EU Leaders, Stop the Warmongering!
By Florina Tufescu
The most recent poll commissioned by the European Council for Foreign Relations (an influential think tank that employs numerous leading politicians, EU officials, and former NATO secretaries general) shows that 41% of European citizens would prefer for Europe to put pressure on Ukraine to engage in negotiations with Russia, as compared to 31% who favour continued military support. Yet the conclusion of the poll analysis, coauthored by the director of ECFR, is not that European leaders should pay any attention to citizens’ views, but simply that they need to repackage and refine their message, stressing the preferability of the “durable peace” to be achieved through continued fighting over the actual peace that could be achieved right now through negotiations.
We know from the head of the Ukrainian delegation and leader of the Servant of the People’s Party David Arahamiya that Russian negotiators “were ready to end the war if we took – as Finland once did – neutrality.” This was rejected due to the lack of security guarantees and on the grounds that the intention of joining NATO was written into Ukraine’s Constitution. A subsequent round of peace talks in April 2022 was allegedly sabotaged by the UK and the U.S. according to multiple sources, which once again include the Ukrainian spokesman.

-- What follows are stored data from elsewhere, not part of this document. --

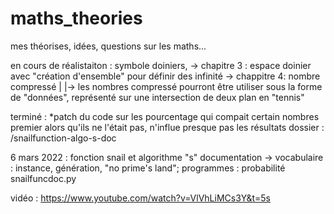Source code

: # maths_theories
mes théorises, idées, questions sur les maths...

en cours de réalistaiton :
symbole doiniers, -> chapitre 3 : espace doinier avec "création d'ensemble" pour définir des infinité
                  -> chappitre 4: nombre compressé
|
|-> les nombres compressé pourront être utiliser sous la forme de "données", représenté sur une intersection de deux plan en "tennis"

terminé : 
*patch du code sur les pourcentage qui compait certain nombres premier alors qu'ils ne l'était pas, n'influe presque pas les résultats
dossier : /snailfunction-algo-s-doc

6 mars 2022 :
fonction snail et algorithme "s" documentation -> vocabulaire : instance, génération, "no prime's land"; programmes : probabilité snailfuncdoc.py

vidéo : https://www.youtube.com/watch?v=VlVhLiMCs3Y&t=5s
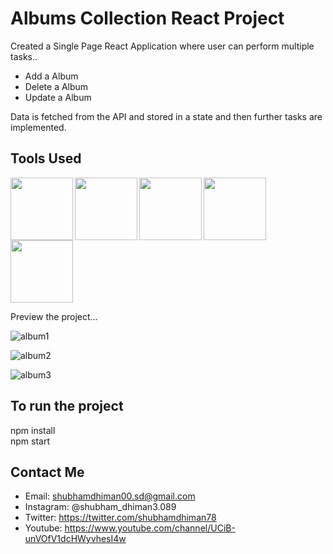 # Albums Collection React Project

Created a Single Page React Application where user can perform multiple tasks..
* Add a Album
* Delete a Album
* Update a Album

Data is fetched from the API and stored in a state and then further tasks are implemented.


## Tools Used
<img align="left" src="https://user-images.githubusercontent.com/18380165/224329335-3cdf989b-bdce-41e6-82dc-7d4c50d5f283.png" width="100" height="100">
<img align="left" src="https://user-images.githubusercontent.com/18380165/224329345-7363d693-4f27-4a58-8c9e-086d8a3fa420.png" width="100" height="100">
<img align="left" src="https://user-images.githubusercontent.com/18380165/224332427-426a3fbb-e25d-4deb-a832-666ae2e2e418.png" width="100" height="100">
<img align="left" src="https://cdn.freebiesupply.com/logos/large/2x/react-1-logo-png-transparent.png" width="100" height="100">
<img  src="https://user-images.githubusercontent.com/18380165/224329339-a5174b23-1a5c-4ae4-95c8-ead20a29d77e.png" width="100" height="100">

Preview the project...

![album1](https://github.com/shubhamdhiman/Albums-Collection-React-Project/assets/18380165/7652d573-64e2-4da3-9e4e-684a9db50f01)

![album2](https://github.com/shubhamdhiman/Albums-Collection-React-Project/assets/18380165/ab46ac35-b47e-4d31-8ada-072107609f16)

![album3](https://github.com/shubhamdhiman/Albums-Collection-React-Project/assets/18380165/c0baa288-7a40-43b3-8a54-4898d5a573ee)


## To run the project

  npm install<br>
  npm start
 

## Contact Me
* Email: shubhamdhiman00.sd@gmail.com
* Instagram: @shubham_dhiman3.089
* Twitter: https://twitter.com/shubhamdhiman78
* Youtube: https://www.youtube.com/channel/UCiB-unVOfV1dcHWyvhesI4w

No peace negotiations have been attempted since, probably because the risk of their succeeding has been too great. The war needs to go on to justify the expansion of the U.S. and EU military industries. Total military spending by NATO, which is supposedly a ‘defensive’ alliance, has reached an all-time high of USD 1,100 billion in 2023 while military spending by Central and Western European countries as self-declared champions of democracy and peace is also at its highest ever, i.e. USD 345 billion already in 2022 according to SIPRI. By comparison, Russia, a dictatorship that is directly involved in war, spent USD 86.4 billion on the military in 2022 according to SIPRI.
The war in Ukraine has already resulted in hundreds of thousands of lives lost since February 2022, millions of refugees and 30% of Ukrainian territory contaminated by mines. This tragedy cannot be allowed to continue purely to justify the growth of the weapons industry, which EU leaders now seem determined to make a key one, with Internal Market Commissioner Thierry Breton asking for another EUR 100 billion of military funding on top of all the existing commitments at EU level and at the national level by the European countries that are also NATO members. Much like the grieving walrus of Lewis Carroll’s poem, the EU and NATO leaders put on their gravest faces in stressing the inevitability of war preparations while in fact doing nothing to reduce the conflict and being nonchalant about the risk of nuclear escalation.

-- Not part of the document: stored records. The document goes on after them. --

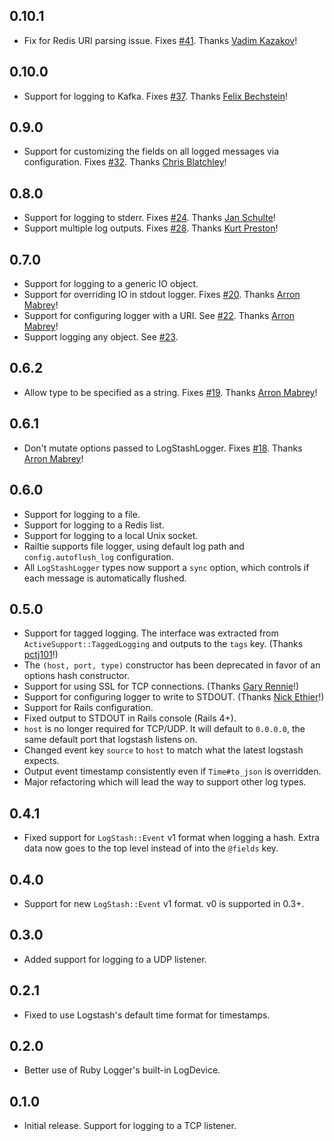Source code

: ## 0.10.1
- Fix for Redis URI parsing issue.
Fixes [#41](https://github.com/dwbutler/logstash-logger/issues/41).
Thanks [Vadim Kazakov](https://github.com/yads)!

## 0.10.0
- Support for logging to Kafka.
Fixes [#37](https://github.com/dwbutler/logstash-logger/issues/37).
Thanks [Felix Bechstein](https://github.com/felixb)!

## 0.9.0
- Support for customizing the fields on all logged messages via configuration.
Fixes [#32](https://github.com/dwbutler/logstash-logger/pull/32).
Thanks [Chris Blatchley](https://github.com/chrisblatchley)!

## 0.8.0
- Support for logging to stderr. Fixes [#24](https://github.com/dwbutler/logstash-logger/pull/25).
Thanks [Jan Schulte](https://github.com/schultyy)!
- Support multiple log outputs. Fixes [#28](https://github.com/dwbutler/logstash-logger/pull/28).
Thanks [Kurt Preston](https://github.com/KurtPreston)!

## 0.7.0
- Support for logging to a generic IO object.
- Support for overriding IO in stdout logger. Fixes [#20](https://github.com/dwbutler/logstash-logger/pull/20).
Thanks [Arron Mabrey](https://github.com/arronmabrey)!
- Support for configuring logger with a URI. See [#22](https://github.com/dwbutler/logstash-logger/pull/22).
Thanks [Arron Mabrey](https://github.com/arronmabrey)!
- Support logging any object. See [#23](https://github.com/dwbutler/logstash-logger/issues/23).

## 0.6.2
- Allow type to be specified as a string. Fixes [#19](https://github.com/dwbutler/logstash-logger/pull/19).
Thanks [Arron Mabrey](https://github.com/arronmabrey)!

## 0.6.1
- Don't mutate options passed to LogStashLogger. Fixes [#18](https://github.com/dwbutler/logstash-logger/pull/18).
Thanks [Arron Mabrey](https://github.com/arronmabrey)!

## 0.6.0
- Support for logging to a file.
- Support for logging to a Redis list.
- Support for logging to a local Unix socket.
- Railtie supports file logger, using default log path and `config.autoflush_log` configuration.
- All `LogStashLogger` types now support a `sync` option, which controls if each message is automatically flushed.

## 0.5.0
- Support for tagged logging. The interface was extracted from `ActiveSupport::TaggedLogging`
and outputs to the `tags` key. (Thanks [pctj101](https://github.com/pctj101)!)
- The `(host, port, type)` constructor has been deprecated in favor of an options hash constructor.
- Support for using SSL for TCP connections. (Thanks [Gary Rennie](https://github.com/Gazler)!)
- Support for configuring logger to write to STDOUT. (Thanks [Nick Ethier](https://github.com/nickethier)!)
- Support for Rails configuration.
- Fixed output to STDOUT in Rails console (Rails 4+).
- `host` is no longer required for TCP/UDP. It will default to `0.0.0.0`, the same default port that logstash listens on.
- Changed event key `source` to `host` to match what the latest logstash expects.
- Output event timestamp consistently even if `Time#to_json` is overridden.
- Major refactoring which will lead the way to support other log types.

## 0.4.1
- Fixed support for `LogStash::Event` v1 format when logging a hash. Extra data
now goes to the top level instead of into the `@fields` key.

## 0.4.0
- Support for new `LogStash::Event` v1 format. v0 is supported in 0.3+.

## 0.3.0
- Added support for logging to a UDP listener.

## 0.2.1
- Fixed to use Logstash's default time format for timestamps.

## 0.2.0
- Better use of Ruby Logger's built-in LogDevice.

## 0.1.0
- Initial release. Support for logging to a TCP listener.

The possibilities for ending the war are already known and were discussed in the Minsk agreements and in the Istanbul peace negotiations. They would have to include Ukraine’s neutrality and the guarantee of Russian minority rights in Ukraine, which would be a far more effective means of undoing Putin’s influence than the sending of additional weapons.

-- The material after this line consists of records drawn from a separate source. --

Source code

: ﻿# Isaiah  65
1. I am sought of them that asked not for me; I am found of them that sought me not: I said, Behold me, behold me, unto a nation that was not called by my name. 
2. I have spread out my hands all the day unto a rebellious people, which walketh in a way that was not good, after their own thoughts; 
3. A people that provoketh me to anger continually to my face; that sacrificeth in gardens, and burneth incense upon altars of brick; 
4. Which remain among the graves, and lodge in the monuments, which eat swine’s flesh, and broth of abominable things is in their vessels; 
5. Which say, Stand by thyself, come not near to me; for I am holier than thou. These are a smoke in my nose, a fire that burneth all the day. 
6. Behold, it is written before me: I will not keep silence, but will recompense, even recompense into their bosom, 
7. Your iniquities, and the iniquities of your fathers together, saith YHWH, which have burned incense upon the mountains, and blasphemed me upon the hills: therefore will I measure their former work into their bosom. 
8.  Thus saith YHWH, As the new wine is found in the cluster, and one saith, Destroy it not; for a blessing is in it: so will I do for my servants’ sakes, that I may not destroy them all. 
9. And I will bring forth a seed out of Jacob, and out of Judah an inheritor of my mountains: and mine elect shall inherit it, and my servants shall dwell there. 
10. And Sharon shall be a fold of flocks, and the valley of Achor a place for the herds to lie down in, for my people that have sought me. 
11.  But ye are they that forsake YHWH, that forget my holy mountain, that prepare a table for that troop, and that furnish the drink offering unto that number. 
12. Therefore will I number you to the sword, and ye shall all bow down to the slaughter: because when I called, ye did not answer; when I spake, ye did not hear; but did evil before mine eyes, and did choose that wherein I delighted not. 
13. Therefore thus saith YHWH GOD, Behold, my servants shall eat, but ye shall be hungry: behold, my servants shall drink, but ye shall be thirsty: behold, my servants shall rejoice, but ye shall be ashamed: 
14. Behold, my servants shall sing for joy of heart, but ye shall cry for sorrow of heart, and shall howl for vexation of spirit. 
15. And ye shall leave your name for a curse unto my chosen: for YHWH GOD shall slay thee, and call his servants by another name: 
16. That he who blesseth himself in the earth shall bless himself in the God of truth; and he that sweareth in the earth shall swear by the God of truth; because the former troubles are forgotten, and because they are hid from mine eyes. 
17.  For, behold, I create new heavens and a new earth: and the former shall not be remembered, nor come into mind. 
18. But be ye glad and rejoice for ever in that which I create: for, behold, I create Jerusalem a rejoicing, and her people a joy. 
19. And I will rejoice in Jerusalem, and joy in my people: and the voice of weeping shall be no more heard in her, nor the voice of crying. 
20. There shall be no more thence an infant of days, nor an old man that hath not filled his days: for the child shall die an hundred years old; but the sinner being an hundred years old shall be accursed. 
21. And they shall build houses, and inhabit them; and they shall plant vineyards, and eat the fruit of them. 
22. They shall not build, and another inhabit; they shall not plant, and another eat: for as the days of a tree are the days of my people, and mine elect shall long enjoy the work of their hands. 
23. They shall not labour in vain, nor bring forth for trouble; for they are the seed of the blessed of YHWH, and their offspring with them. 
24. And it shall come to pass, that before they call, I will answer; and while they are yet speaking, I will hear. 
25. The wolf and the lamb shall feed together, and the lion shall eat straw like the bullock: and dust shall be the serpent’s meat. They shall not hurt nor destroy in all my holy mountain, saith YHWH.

In addition, the EU should support conscientious objectors from Russia, Ukraine and Belarus. The right to conscientious objection, upheld by article 9 of the European Convention on Human Rights and by article 18 of the Universal Declaration of Human Rights, is not currently recognised by Ukraine and, albeit legally recognised in Russia for non-military personnel, it is disrespected in approximately 50% of cases according to the European Bureau for Conscientious Objection. Fewer than 10,000 of the estimated 250,000 Russians who have fled their homeland to avoid conscription have been granted asylum in the EU, despite the appeal made by 60 organisations already in June 2022 (EBCO annual report, p. 3). So this path to peace has not been pursued, presumably because refugees put a strain on the economy without profiting any powerful clique, whereas the military industry is highly profitable for certain people and exerts an ever greater influence on EU policies, as revealed in the Fanning the Flames report published by the Transnational Institute and the European Network Against Arms Trade and in the ENAAT report “From war lobby to war economy“.
It is high time for EU leaders to recover some shred of credibility by showing they are willing to make at least a modest investment in peace and peace negotiations in parallel with the unprecedented investment in war preparations. It is high time for EU leaders to place the interests of European citizens and of human beings in general ahead of those of the weapons industry.